Coupe d’Afrique des Nations (CAN) : du football pour endormir les consciences

Pendant trois semaines, les amoureux du ballon rond avaient les yeux, les oreilles et les cœurs tournés vers le Gabon où se disputait la 31e édition de la Coupe d’Afrique des Nations (CAN). Ces événements sont des occasions pour les dirigeants d’éloigner leurs peuples des vrais problèmes. La CAN étant terminée, on se rendra compte que nos problèmes sont toujours là et nous attendent.

Au Burkina, le football se joue partout. Ces enfants espèrent un jour disputer la CAN. Crédit Boukari Ouédraogo

Les Étalons du Burkina sont en effet rentrés triomphalement du Gabon où ils ont réalisés un parcours inattendu à la CAN. Mobilisation exceptionnelle. Quand on participe à un concours ou à une compétition, l’objectif est forcément de remporter le trophée. Malgré leur troisième place, les Burkinabès sont légitimement fiers de leur équipe nationale.

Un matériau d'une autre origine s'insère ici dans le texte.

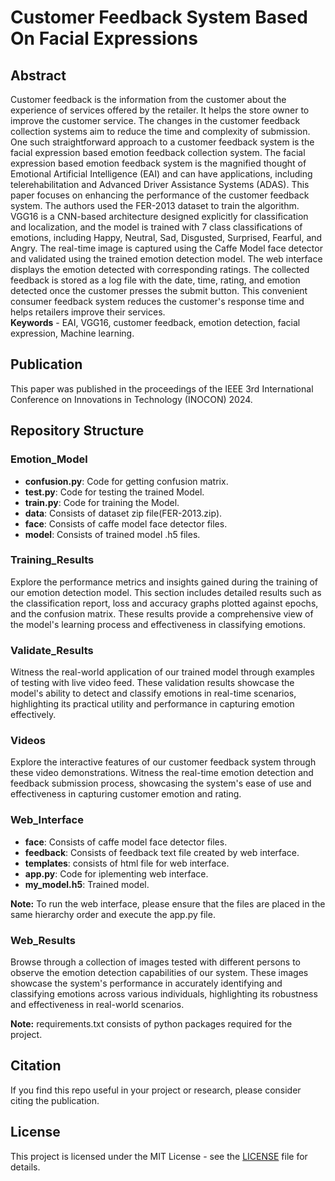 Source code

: # Customer Feedback System Based On Facial Expressions
## Abstract
Customer feedback is the information from the customer about the experience of services offered by the retailer. It helps the store owner to improve the customer service. The changes in the customer feedback collection systems aim to reduce the time and complexity of submission. One such straightforward approach to a customer feedback system is the facial expression based emotion feedback collection system. The facial expression based emotion feedback system is the magnified thought of Emotional Artificial Intelligence (EAI) and can have applications, including telerehabilitation and Advanced Driver Assistance Systems (ADAS). This paper focuses on enhancing the performance of the customer feedback system. The authors used the FER-2013 dataset to train the algorithm. VGG16 is a CNN-based architecture designed 
explicitly for classification and localization, and the model is trained with 7 class classifications of emotions, including Happy, Neutral, Sad, Disgusted, Surprised, Fearful, and Angry. The real-time image is captured using the Caffe Model face detector and validated using the trained emotion detection model. The 
web interface displays the emotion detected with corresponding ratings. The collected feedback is stored as a log file with the 
date, time, rating, and emotion detected once the customer presses the submit button. This convenient consumer feedback system reduces the customer's response time and helps retailers improve their services.  
**Keywords** -  EAI, VGG16, customer feedback, emotion detection, facial expression, Machine learning.

## Publication
This paper was published in the proceedings of the IEEE 3rd International Conference on Innovations in Technology (INOCON) 2024.

## Repository Structure
### Emotion_Model
- **confusion.py**: Code for getting confusion matrix.
- **test.py**: Code for testing the trained Model.
- **train.py**: Code for training the Model.
- **data**: Consists of dataset zip file(FER-2013.zip).
- **face**: Consists of caffe model face detector files.
- **model**: Consists of trained model .h5 files.
### Training_Results
Explore the performance metrics and insights gained during the training of our emotion detection model. This section includes detailed results such as the classification report, loss and accuracy graphs plotted against epochs, and the confusion matrix. These results provide a comprehensive view of the model's learning process and effectiveness in classifying emotions.
### Validate_Results
Witness the real-world application of our trained model through examples of testing with live video feed. These validation results showcase the model's ability to detect and classify emotions in real-time scenarios, highlighting its practical utility and performance in capturing emotion effectively.
### Videos
Explore the interactive features of our customer feedback system through these video demonstrations. Witness the real-time emotion detection and feedback submission process, showcasing the system's ease of use and effectiveness in capturing customer emotion and rating.
### Web_Interface
- **face**: Consists of caffe model face detector files.
- **feedback**: Consists of feedback text file created by web interface.
- **templates**: consists of html file for web interface.
- **app.py**: Code for iplementing web interface.
- **my_model.h5**: Trained model.

**Note:** To run the web interface, please ensure that the files are placed in the same hierarchy order and execute the app.py file.
### Web_Results 
Browse through a collection of images tested with different persons to observe the emotion detection capabilities of our system. These images showcase the system's performance in accurately identifying and classifying emotions across various individuals, highlighting its robustness and effectiveness in real-world scenarios.

**Note:** requirements.txt consists of python packages required for the project.

## Citation
If you find this repo useful in your project or research, please consider citing the publication.

## License
This project is licensed under the MIT License - see the [LICENSE](LICENSE) file for details.
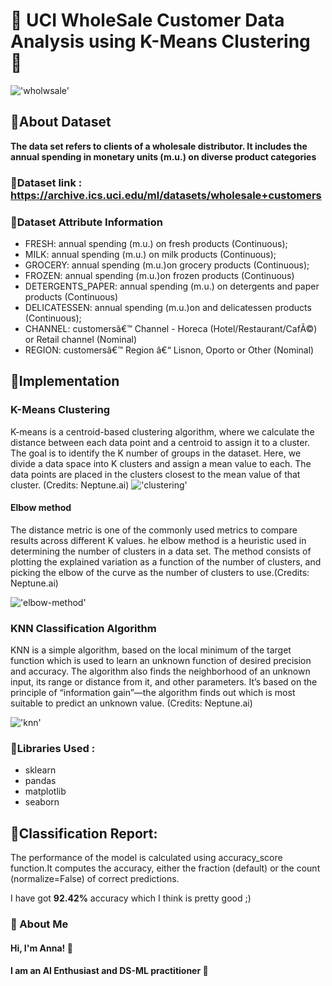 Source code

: # **🛒 UCI WholeSale Customer Data Analysis using K-Means Clustering 🛒**

!['wholwsale'](https://learn.g2.com/hubfs/wholesale.png)

## **📑About Dataset**

**The data set refers to clients of a wholesale distributor. It includes the annual spending in monetary units (m.u.) on diverse product categories**

### **🔹Dataset link : https://archive.ics.uci.edu/ml/datasets/wholesale+customers**

### **🔹Dataset Attribute Information**

   * FRESH: annual spending (m.u.) on fresh products (Continuous);
   * MILK: annual spending (m.u.) on milk products (Continuous);
   * GROCERY: annual spending (m.u.)on grocery products (Continuous);
   * FROZEN: annual spending (m.u.)on frozen products (Continuous)
   * DETERGENTS_PAPER: annual spending (m.u.) on detergents and paper products (Continuous)
   * DELICATESSEN: annual spending (m.u.)on and delicatessen products (Continuous);
   * CHANNEL: customersâ€™ Channel - Horeca (Hotel/Restaurant/CafÃ©) or Retail channel (Nominal)
   * REGION: customersâ€™ Region â€“ Lisnon, Oporto or Other (Nominal)
## **📍Implementation**
###  **K-Means Clustering**
K-means is a centroid-based clustering algorithm, where we calculate the distance between each data point and a centroid to assign it to a cluster. The goal is to identify the K number of groups in the dataset. 
Here, we divide a data space into K clusters and assign a mean value to each. The data points are placed in the clusters closest to the mean value of that cluster. (Credits: Neptune.ai)
!['clustering'](https://editor.analyticsvidhya.com/uploads/56854k%20means%20clustering.png)
#### **Elbow method**
The distance metric is one of the commonly used metrics to compare results across different K values.
he elbow method is a heuristic used in determining the number of clusters in a data set. The method consists of plotting the explained variation as a function of the number of clusters, and picking the elbow of the curve as the number of clusters to use.(Credits: Neptune.ai)

!['elbow-method'](https://editor.analyticsvidhya.com/uploads/43191elbow_img%20(1).png)

### **KNN Classification Algorithm**
KNN is a simple algorithm, based on the local minimum of the target function which is used to learn an unknown function of desired precision and accuracy. The algorithm also finds the neighborhood of an unknown input, its range or distance from it, and other parameters. It’s based on the principle of “information gain”—the algorithm finds out which is most suitable to predict an unknown value. (Credits: Neptune.ai)

!['knn'](http://res.cloudinary.com/dyd911kmh/image/upload/f_auto,q_auto:best/v1531424125/KNN_final1_ibdm8a.png)

### **🔹Libraries Used :**
   * sklearn
   * pandas
   * matplotlib
   * seaborn 
## **📝Classification Report:**
The performance of the model is calculated using accuracy_score function.It computes the accuracy, either the fraction (default) or the count (normalize=False) of correct predictions.

I have got **92.42%** accuracy which I think is pretty good ;)

### **🚀 About Me**

#### **Hi, I'm Anna! 👋**

#### **I am an AI Enthusiast and DS-ML practitioner 💌**


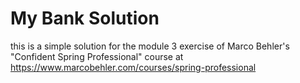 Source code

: # My Bank Solution

this is a simple solution for the module 3 exercise of Marco Behler's "Confident Spring Professional" course at https://www.marcobehler.com/courses/spring-professional
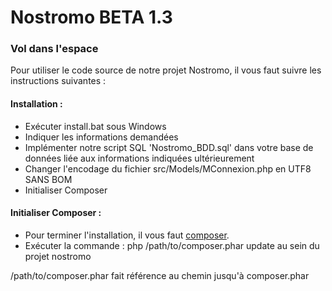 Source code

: # Nostromo BETA 1.3
### Vol dans l'espace
Pour utiliser le code source de notre projet Nostromo, il vous faut suivre les instructions suivantes :
 
#### Installation :
 - Exécuter install.bat sous Windows
 - Indiquer les informations demandées
 - Implémenter notre script SQL 'Nostromo_BDD.sql' dans votre base de données liée aux informations indiquées ultérieurement
 - Changer l'encodage du fichier src/Models/MConnexion.php en UTF8 SANS BOM
 - Initialiser Composer
 
#### Initialiser Composer :
 - Pour terminer l'installation, il vous faut [composer].
 - Exécuter la commande : php /path/to/composer.phar update au sein du projet nostromo

/path/to/composer.phar fait référence au chemin jusqu'à composer.phar

[composer]: https://getcomposer.org/download/ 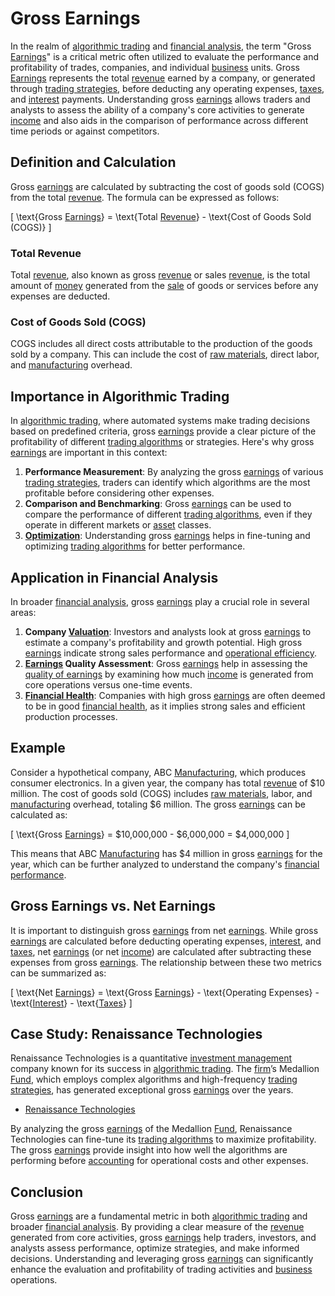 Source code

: # Gross Earnings

In the realm of [algorithmic trading](../a/accountability.md) and [financial analysis](../f/financial_analysis.md), the term "Gross [Earnings](../e/earnings.md)" is a critical metric often utilized to evaluate the performance and profitability of trades, companies, and individual [business](../b/business.md) units. Gross [Earnings](../e/earnings.md) represents the total [revenue](../r/revenue.md) earned by a company, or generated through [trading strategies](../t/trading_strategies.md), before deducting any operating expenses, [taxes](../t/taxes.md), and [interest](../i/interest.md) payments. Understanding gross [earnings](../e/earnings.md) allows traders and analysts to assess the ability of a company's core activities to generate [income](../i/income.md) and also aids in the comparison of performance across different time periods or against competitors.

## Definition and Calculation

Gross [earnings](../e/earnings.md) are calculated by subtracting the cost of goods sold (COGS) from the total [revenue](../r/revenue.md). The formula can be expressed as follows:

\[ \text{Gross [Earnings](../e/earnings.md)} = \text{Total [Revenue](../r/revenue.md)} - \text{Cost of Goods Sold (COGS)} \]

### Total Revenue
Total [revenue](../r/revenue.md), also known as gross [revenue](../r/revenue.md) or sales [revenue](../r/revenue.md), is the total amount of [money](../m/money.md) generated from the [sale](../s/sale.md) of goods or services before any expenses are deducted.

### Cost of Goods Sold (COGS)
COGS includes all direct costs attributable to the production of the goods sold by a company. This can include the cost of [raw materials](../r/raw_materials.md), direct labor, and [manufacturing](../m/manufacturing.md) overhead.

## Importance in Algorithmic Trading

In [algorithmic trading](../a/accountability.md), where automated systems make trading decisions based on predefined criteria, gross [earnings](../e/earnings.md) provide a clear picture of the profitability of different [trading algorithms](../t/trading_algorithms.md) or strategies. Here's why gross [earnings](../e/earnings.md) are important in this context:

1. **Performance Measurement**: By analyzing the gross [earnings](../e/earnings.md) of various [trading strategies](../t/trading_strategies.md), traders can identify which algorithms are the most profitable before considering other expenses.
2. **Comparison and Benchmarking**: Gross [earnings](../e/earnings.md) can be used to compare the performance of different [trading algorithms](../t/trading_algorithms.md), even if they operate in different markets or [asset](../a/asset.md) classes.
3. **[Optimization](../o/optimization.md)**: Understanding gross [earnings](../e/earnings.md) helps in fine-tuning and optimizing [trading algorithms](../t/trading_algorithms.md) for better performance.

## Application in Financial Analysis

In broader [financial analysis](../f/financial_analysis.md), gross [earnings](../e/earnings.md) play a crucial role in several areas:

1. **Company [Valuation](../v/valuation.md)**: Investors and analysts look at gross [earnings](../e/earnings.md) to estimate a company's profitability and growth potential. High gross [earnings](../e/earnings.md) indicate strong sales performance and [operational efficiency](../o/operational_efficiency_in_trading.md).
2. **[Earnings](../e/earnings.md) Quality Assessment**: Gross [earnings](../e/earnings.md) help in assessing the [quality of earnings](../q/quality_of_earnings.md) by examining how much [income](../i/income.md) is generated from core operations versus one-time events.
3. **[Financial Health](../f/financial_health.md)**: Companies with high gross [earnings](../e/earnings.md) are often deemed to be in good [financial health](../f/financial_health.md), as it implies strong sales and efficient production processes.

## Example

Consider a hypothetical company, ABC [Manufacturing](../m/manufacturing.md), which produces consumer electronics. In a given year, the company has total [revenue](../r/revenue.md) of $10 million. The cost of goods sold (COGS) includes [raw materials](../r/raw_materials.md), labor, and [manufacturing](../m/manufacturing.md) overhead, totaling $6 million. The gross [earnings](../e/earnings.md) can be calculated as:

\[ \text{Gross [Earnings](../e/earnings.md)} = \$10,000,000 - \$6,000,000 = \$4,000,000 \]

This means that ABC [Manufacturing](../m/manufacturing.md) has $4 million in gross [earnings](../e/earnings.md) for the year, which can be further analyzed to understand the company's [financial performance](../f/financial_performance.md).

## Gross Earnings vs. Net Earnings

It is important to distinguish gross [earnings](../e/earnings.md) from net [earnings](../e/earnings.md). While gross [earnings](../e/earnings.md) are calculated before deducting operating expenses, [interest](../i/interest.md), and [taxes](../t/taxes.md), net [earnings](../e/earnings.md) (or net [income](../i/income.md)) are calculated after subtracting these expenses from gross [earnings](../e/earnings.md). The relationship between these two metrics can be summarized as:

\[ \text{Net [Earnings](../e/earnings.md)} = \text{Gross [Earnings](../e/earnings.md)} - \text{Operating Expenses} - \text{[Interest](../i/interest.md)} - \text{[Taxes](../t/taxes.md)} \]

## Case Study: Renaissance Technologies

Renaissance Technologies is a quantitative [investment management](../i/investment_management.md) company known for its success in [algorithmic trading](../a/accountability.md). The [firm](../f/firm.md)’s Medallion [Fund](../f/fund.md), which employs complex algorithms and high-frequency [trading strategies](../t/trading_strategies.md), has generated exceptional gross [earnings](../e/earnings.md) over the years.

- [Renaissance Technologies](https://www.rentec.com/)

By analyzing the gross [earnings](../e/earnings.md) of the Medallion [Fund](../f/fund.md), Renaissance Technologies can fine-tune its [trading algorithms](../t/trading_algorithms.md) to maximize profitability. The gross [earnings](../e/earnings.md) provide insight into how well the algorithms are performing before [accounting](../a/accounting.md) for operational costs and other expenses.

## Conclusion

Gross [earnings](../e/earnings.md) are a fundamental metric in both [algorithmic trading](../a/accountability.md) and broader [financial analysis](../f/financial_analysis.md). By providing a clear measure of the [revenue](../r/revenue.md) generated from core activities, gross [earnings](../e/earnings.md) help traders, investors, and analysts assess performance, optimize strategies, and make informed decisions. Understanding and leveraging gross [earnings](../e/earnings.md) can significantly enhance the evaluation and profitability of trading activities and [business](../b/business.md) operations. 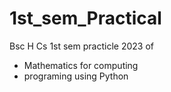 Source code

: # 1st_sem_Practical
Bsc H Cs 1st sem  practicle 2023 of
  - Mathematics for computing
  - programing using Python
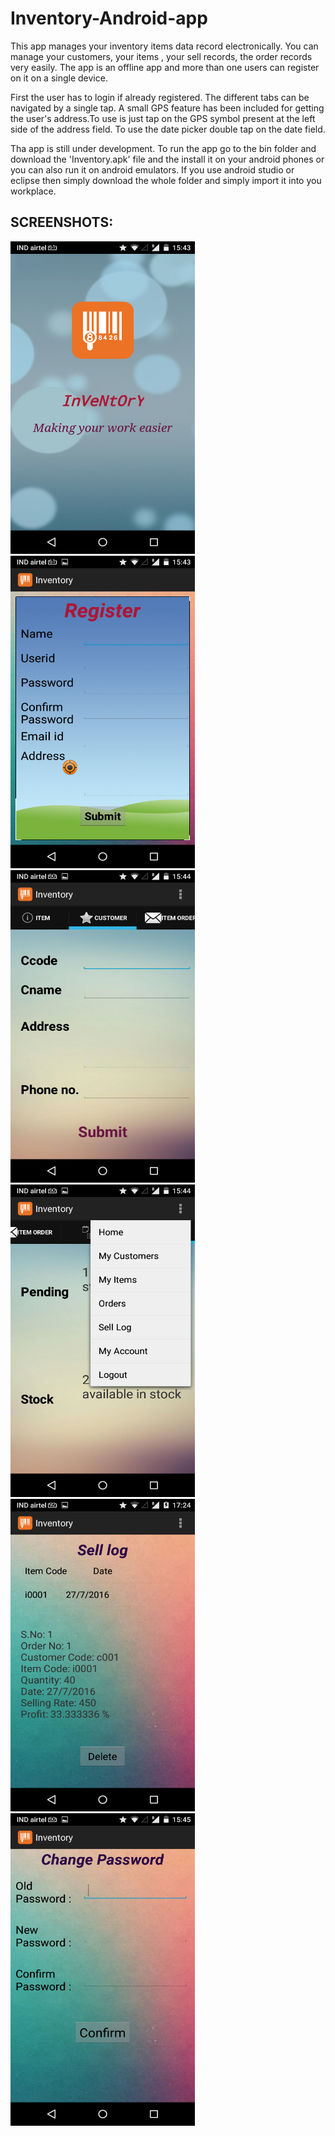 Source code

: # Inventory-Android-app

This app manages your inventory items data record electronically. You can manage your customers, your items , your sell records, the order records very easily. The app is an offline app and more than one users can register on it on a single device. 

First the user has to login if already registered. The different tabs can be navigated by a single tap. A small GPS feature has been included for getting the user's address.To use is just tap on the GPS symbol present at the left side of the address field. To use the date picker double tap on the date field. 

Tha app is still under development. To run the app go to the bin folder and download the 'Inventory.apk' file and the install it on your android phones or you can also run it on android emulators. If you use android studio or eclipse then simply download the whole folder and simply import it into you workplace. 

<h2> SCREENSHOTS:</h2>


<img src="screenshot/Screenshot_2016-07-27-15-43-44.png" alt="Screen 1" height="500" width="295"  />

<img src="screenshot/Screenshot_2016-07-27-15-43-54.png" alt="Screen 2" height="500" width="295"  />

<img src="screenshot/Screenshot_2016-07-27-15-44-25.png" alt="Screen 3" height="500" width="295"  />

<img src="screenshot/Screenshot_2016-07-27-15-44-47.png" alt="Screen 4" height="500" width="295"  />

<img src="screenshot/Screenshot_2016-07-27-17-24-17.png" alt="Screen 5" height="500" width="295"  />

<img src="screenshot/Screenshot_2016-07-27-15-45-07.png" alt="Screen 6" height="500" width="295"  />


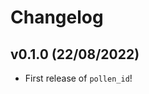 # Changelog

<!--next-version-placeholder-->

## v0.1.0 (22/08/2022)

- First release of `pollen_id`! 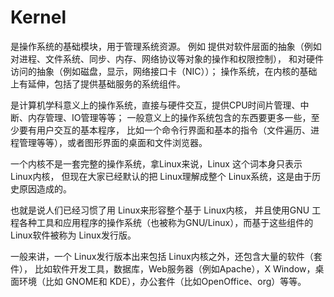 # Kernel

是操作系统的基础模块，用于管理系统资源。
例如 提供对软件层面的抽象（例如对进程、文件系统、同步、内存、网络协议等对象的操作和权限控制），
和对硬件访问的抽象（例如磁盘，显示，网络接口卡（NIC））；
操作系统，在内核的基础上有延伸，包括了提供基础服务的系统组件。

是计算机学科意义上的操作系统，直接与硬件交互，提供CPU时间片管理、中断、内存管理、IO管理等等；
一般意义上的操作系统包含的东西要更多一些，至少要有用户交互的基本程序，
比如一个命令行界面和基本的指令（文件遍历、进程管理等等），或者图形界面的桌面和文件浏览器。

一个内核不是一套完整的操作系统，拿Linux来说，Linux 这个词本身只表示 Linux内核，
但现在大家已经默认的把 Linux理解成整个 Linux系统，这是由于历史原因造成的。

也就是说人们已经习惯了用 Linux来形容整个基于 Linux内核，
并且使用GNU 工程各种工具和应用程序的操作系统（也被称为GNU/Linux），而基于这些组件的 Linux软件被称为 Linux发行版。

一般来讲，一个 Linux发行版本出来包括 Linux内核之外，还包含大量的软件（套件），
比如软件开发工具，数据库，Web服务器（例如Apache），X Window，桌面环境（比如 GNOME和 KDE），办公套件（比如OpenOffice、org）等等。

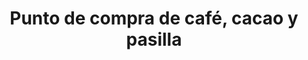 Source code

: ---
title: "Punto de compra de café, cacao y pasilla"
url: /amalfi/punto-de-compra-de-cafe-cacao-y-pasilla/
shop: café
--- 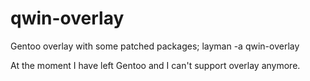 # qwin-overlay
Gentoo overlay with some patched packages; layman -a qwin-overlay

At the moment I have left Gentoo and I can't support overlay anymore.
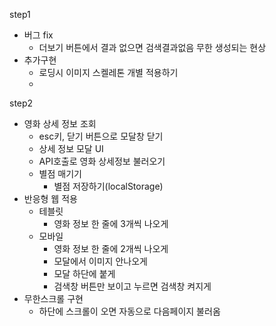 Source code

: step1

- 버그 fix
  - 더보기 버튼에서 결과 없으면 검색결과없음 무한 생성되는 현상
- 추가구현
  - 로딩시 이미지 스켈레톤 개별 적용하기
  -

step2

- 영화 상세 정보 조회
  - esc키, 닫기 버튼으로 모달창 닫기
  - 상세 정보 모달 UI
  - API호출로 영화 상세정보 불러오기
  - 별점 매기기
    - 별점 저장하기(localStorage)
- 반응형 웹 적용
  - 테블릿
    - 영화 정보 한 줄에 3개씩 나오게
  - 모바일
    - 영화 정보 한 줄에 2개씩 나오게
    - 모달에서 이미지 안나오게
    - 모달 하단에 붙게
    - 검색창 버튼만 보이고 누르면 검색창 켜지게
- 무한스크롤 구현
  - 하단에 스크롤이 오면 자동으로 다음페이지 불러옴
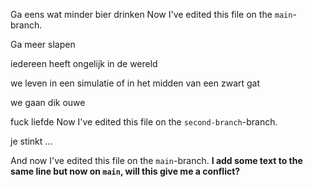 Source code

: Ga eens wat minder bier drinken Now I've edited this file on the `main`-branch.

Ga meer slapen

iedereen heeft ongelijk in de wereld

we leven in een simulatie of in het midden van een zwart gat

we gaan dik ouwe

fuck liefde Now I've edited this file on the `second-branch`-branch.

je stinkt
...

And now I've edited this file on the `main`-branch. **I add some text to the same line but now on `main`, will this give me a conflict?**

Car personne n’attendait les Étalons à ce stade de la compétition. Qualification difficile, des cadres en manque de compétition dans leurs clubs, des jeunes évoluant dans des équipes de bas niveau… tous les ingrédients étaient réunis pour que cette formation sorte au premier tour. Les Burkinabès ont été agréablement surpris du « jeu barcelonais » produit par leur équipe. Un vrai délice !

Après les CAN, le dur retour à la réalité

D’ailleurs toute la classe politique, les syndicats, la société… tous ont tenu à marquer leur soutien et leur admiration aux Étalons. En tout cas, personne n’est resté en marge au risque d’être traité d’apatride. Oui, le football, sport roi, est un facteur d’unification des peuples. C’est aussi un moyen de calmer les tensions.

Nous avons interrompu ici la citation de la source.